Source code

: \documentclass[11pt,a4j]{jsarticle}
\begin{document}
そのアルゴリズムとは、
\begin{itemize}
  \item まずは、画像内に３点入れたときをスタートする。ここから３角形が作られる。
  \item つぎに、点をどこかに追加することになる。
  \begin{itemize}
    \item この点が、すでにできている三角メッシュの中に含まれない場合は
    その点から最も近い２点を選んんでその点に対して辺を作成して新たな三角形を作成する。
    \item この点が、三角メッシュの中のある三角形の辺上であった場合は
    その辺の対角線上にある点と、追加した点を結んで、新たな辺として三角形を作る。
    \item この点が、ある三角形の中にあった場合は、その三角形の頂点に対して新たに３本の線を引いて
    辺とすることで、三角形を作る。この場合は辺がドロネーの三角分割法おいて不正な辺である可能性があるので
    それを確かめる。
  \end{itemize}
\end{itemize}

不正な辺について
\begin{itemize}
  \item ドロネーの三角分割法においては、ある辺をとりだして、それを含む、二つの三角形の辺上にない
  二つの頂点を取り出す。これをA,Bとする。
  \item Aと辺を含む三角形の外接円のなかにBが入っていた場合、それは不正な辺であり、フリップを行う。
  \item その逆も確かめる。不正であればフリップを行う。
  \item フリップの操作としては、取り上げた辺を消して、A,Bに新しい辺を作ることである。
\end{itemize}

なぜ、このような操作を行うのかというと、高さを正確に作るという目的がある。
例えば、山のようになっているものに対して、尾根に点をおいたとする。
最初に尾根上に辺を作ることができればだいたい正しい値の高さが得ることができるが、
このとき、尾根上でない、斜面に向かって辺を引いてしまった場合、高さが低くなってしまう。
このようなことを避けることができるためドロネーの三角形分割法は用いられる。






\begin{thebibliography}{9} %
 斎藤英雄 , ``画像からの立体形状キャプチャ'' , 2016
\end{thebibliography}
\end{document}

Task objective: Print exactly the lines from the one with "このようなことを避けることができるためドロネーの三角形分割法は用いられる。" through the last line of the material, including both, and no others.

Your response:
このようなことを避けることができるためドロネーの三角形分割法は用いられる。






\begin{thebibliography}{9} %
 斎藤英雄 , ``画像からの立体形状キャプチャ'' , 2016
\end{thebibliography}
\end{document}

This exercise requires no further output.